_Goal of the exercise_
Without any of the pictures, transcribe all the lines below exactly.

--- Data in this exercise ---

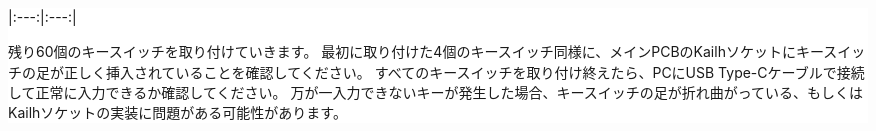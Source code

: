 |:---:|:---:|

残り60個のキースイッチを取り付けていきます。
最初に取り付けた4個のキースイッチ同様に、メインPCBのKailhソケットにキースイッチの足が正しく挿入されていることを確認してください。
すべてのキースイッチを取り付け終えたら、PCにUSB Type-Cケーブルで接続して正常に入力できるか確認してください。
万が一入力できないキーが発生した場合、キースイッチの足が折れ曲がっている、もしくはKailhソケットの実装に問題がある可能性があります。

---

_Answer area_
Source code

: |:---:|:---:|

残り60個のキースイッチを取り付けていきます。
最初に取り付けた4個のキースイッチ同様に、メインPCBのKailhソケットにキースイッチの足が正しく挿入されていることを確認してください。
すべてのキースイッチを取り付け終えたら、PCにUSB Type-Cケーブルで接続して正常に入力できるか確認してください。
万が一入力できないキーが発生した場合、キースイッチの足が折れ曲がっている、もしくはKailhソケットの実装に問題がある可能性があります。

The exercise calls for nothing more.